Exercise instructions:
Nothing past the line containing "#import <KSKeshLibraryExt/KSKeshLibrary> importieren." belongs in the output. Copy exactly every line of the data below from the first up to and including it.

(Dataset entries)
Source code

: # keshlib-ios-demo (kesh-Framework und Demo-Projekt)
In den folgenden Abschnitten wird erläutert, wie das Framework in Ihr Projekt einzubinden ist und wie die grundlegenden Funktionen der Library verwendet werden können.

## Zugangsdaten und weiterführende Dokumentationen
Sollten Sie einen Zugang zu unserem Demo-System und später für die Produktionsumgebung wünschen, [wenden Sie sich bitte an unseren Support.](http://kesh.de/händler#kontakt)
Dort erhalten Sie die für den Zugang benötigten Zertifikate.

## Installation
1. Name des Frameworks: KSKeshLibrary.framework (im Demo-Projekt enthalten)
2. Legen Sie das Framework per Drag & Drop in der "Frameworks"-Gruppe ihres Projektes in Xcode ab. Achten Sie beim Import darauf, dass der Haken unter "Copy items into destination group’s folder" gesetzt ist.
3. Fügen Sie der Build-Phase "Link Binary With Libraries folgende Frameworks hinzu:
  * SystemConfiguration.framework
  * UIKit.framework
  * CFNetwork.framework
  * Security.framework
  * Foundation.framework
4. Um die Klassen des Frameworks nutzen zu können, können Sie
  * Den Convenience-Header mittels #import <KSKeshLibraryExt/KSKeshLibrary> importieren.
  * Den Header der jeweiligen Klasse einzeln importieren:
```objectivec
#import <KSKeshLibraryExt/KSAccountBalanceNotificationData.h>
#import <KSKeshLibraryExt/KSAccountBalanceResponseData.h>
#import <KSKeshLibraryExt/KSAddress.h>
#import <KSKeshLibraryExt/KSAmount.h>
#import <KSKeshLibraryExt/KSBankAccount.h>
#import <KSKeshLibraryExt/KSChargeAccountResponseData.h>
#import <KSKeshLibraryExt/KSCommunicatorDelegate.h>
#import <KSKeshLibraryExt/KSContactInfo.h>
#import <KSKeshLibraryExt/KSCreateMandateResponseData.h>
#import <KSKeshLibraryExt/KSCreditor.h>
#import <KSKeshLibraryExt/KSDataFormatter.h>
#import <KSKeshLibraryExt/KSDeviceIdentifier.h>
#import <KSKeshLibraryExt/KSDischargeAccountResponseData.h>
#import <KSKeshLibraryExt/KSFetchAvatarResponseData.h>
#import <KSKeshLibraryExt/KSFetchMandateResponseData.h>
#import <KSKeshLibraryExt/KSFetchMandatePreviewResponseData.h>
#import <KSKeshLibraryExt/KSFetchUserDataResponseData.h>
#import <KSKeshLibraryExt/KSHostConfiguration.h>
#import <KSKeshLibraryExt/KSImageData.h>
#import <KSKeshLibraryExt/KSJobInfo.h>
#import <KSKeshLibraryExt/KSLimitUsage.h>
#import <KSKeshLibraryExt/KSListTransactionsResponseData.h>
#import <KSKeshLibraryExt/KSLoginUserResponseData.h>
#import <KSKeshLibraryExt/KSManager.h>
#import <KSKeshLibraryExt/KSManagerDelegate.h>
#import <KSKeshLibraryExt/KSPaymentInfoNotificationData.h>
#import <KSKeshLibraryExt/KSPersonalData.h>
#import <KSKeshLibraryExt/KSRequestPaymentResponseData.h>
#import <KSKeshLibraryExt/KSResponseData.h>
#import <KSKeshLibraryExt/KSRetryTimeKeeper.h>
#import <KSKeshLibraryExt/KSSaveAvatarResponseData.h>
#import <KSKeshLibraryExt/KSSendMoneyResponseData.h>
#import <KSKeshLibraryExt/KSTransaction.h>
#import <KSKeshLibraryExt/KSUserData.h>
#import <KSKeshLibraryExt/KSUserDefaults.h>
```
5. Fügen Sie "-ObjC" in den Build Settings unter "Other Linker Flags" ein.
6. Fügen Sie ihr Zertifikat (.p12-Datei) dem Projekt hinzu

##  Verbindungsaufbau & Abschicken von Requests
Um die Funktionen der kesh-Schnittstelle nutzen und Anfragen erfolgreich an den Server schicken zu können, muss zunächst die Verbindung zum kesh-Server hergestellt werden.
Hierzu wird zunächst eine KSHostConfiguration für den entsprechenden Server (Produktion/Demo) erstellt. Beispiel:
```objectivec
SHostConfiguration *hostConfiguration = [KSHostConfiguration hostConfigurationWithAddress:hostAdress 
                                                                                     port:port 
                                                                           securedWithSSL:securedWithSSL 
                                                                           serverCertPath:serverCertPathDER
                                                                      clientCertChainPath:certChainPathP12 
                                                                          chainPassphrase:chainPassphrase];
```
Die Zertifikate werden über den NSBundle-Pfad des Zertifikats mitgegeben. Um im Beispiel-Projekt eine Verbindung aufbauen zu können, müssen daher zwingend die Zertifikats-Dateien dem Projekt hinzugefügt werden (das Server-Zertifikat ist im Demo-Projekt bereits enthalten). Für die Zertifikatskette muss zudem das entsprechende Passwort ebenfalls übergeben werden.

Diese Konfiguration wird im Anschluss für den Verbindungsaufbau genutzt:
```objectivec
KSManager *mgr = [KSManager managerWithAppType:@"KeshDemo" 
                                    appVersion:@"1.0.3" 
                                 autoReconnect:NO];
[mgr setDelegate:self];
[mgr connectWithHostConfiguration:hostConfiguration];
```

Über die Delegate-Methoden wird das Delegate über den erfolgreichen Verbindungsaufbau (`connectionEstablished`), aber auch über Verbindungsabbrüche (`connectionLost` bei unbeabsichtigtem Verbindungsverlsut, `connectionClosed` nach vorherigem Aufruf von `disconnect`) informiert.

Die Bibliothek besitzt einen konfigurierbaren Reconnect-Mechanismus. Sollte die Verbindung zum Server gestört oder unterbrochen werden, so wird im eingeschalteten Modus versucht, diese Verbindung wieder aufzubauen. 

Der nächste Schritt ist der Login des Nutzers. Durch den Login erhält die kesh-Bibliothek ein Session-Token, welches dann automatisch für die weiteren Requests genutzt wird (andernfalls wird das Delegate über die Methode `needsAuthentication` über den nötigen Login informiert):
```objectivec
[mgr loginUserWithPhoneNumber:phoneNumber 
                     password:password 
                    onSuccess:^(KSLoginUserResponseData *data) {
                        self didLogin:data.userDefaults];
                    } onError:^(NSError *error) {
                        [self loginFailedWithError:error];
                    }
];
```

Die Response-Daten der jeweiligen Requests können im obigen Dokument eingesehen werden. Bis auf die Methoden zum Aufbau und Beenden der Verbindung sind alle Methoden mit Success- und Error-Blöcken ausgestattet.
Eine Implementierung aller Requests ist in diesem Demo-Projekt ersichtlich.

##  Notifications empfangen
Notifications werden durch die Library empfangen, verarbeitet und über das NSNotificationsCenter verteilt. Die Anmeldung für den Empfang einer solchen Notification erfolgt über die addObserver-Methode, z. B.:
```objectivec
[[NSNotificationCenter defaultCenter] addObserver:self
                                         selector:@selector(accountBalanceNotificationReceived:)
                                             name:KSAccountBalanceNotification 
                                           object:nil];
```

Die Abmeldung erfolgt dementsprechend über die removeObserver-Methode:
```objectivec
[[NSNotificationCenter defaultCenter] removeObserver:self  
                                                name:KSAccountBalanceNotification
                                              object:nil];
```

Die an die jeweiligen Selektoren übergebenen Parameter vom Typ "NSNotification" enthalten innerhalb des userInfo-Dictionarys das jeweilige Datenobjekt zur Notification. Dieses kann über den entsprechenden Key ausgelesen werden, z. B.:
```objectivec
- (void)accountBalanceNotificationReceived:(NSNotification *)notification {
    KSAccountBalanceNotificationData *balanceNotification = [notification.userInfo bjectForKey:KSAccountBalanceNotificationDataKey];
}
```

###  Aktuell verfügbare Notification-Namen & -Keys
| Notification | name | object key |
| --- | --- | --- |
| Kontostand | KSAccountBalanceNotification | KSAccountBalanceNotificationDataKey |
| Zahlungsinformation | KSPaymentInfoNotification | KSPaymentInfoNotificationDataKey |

Completed task:
Source code

: # keshlib-ios-demo (kesh-Framework und Demo-Projekt)
In den folgenden Abschnitten wird erläutert, wie das Framework in Ihr Projekt einzubinden ist und wie die grundlegenden Funktionen der Library verwendet werden können.

## Zugangsdaten und weiterführende Dokumentationen
Sollten Sie einen Zugang zu unserem Demo-System und später für die Produktionsumgebung wünschen, [wenden Sie sich bitte an unseren Support.](http://kesh.de/händler#kontakt)
Dort erhalten Sie die für den Zugang benötigten Zertifikate.

## Installation
1. Name des Frameworks: KSKeshLibrary.framework (im Demo-Projekt enthalten)
2. Legen Sie das Framework per Drag & Drop in der "Frameworks"-Gruppe ihres Projektes in Xcode ab. Achten Sie beim Import darauf, dass der Haken unter "Copy items into destination group’s folder" gesetzt ist.
3. Fügen Sie der Build-Phase "Link Binary With Libraries folgende Frameworks hinzu:
  * SystemConfiguration.framework
  * UIKit.framework
  * CFNetwork.framework
  * Security.framework
  * Foundation.framework
4. Um die Klassen des Frameworks nutzen zu können, können Sie
  * Den Convenience-Header mittels #import <KSKeshLibraryExt/KSKeshLibrary> importieren.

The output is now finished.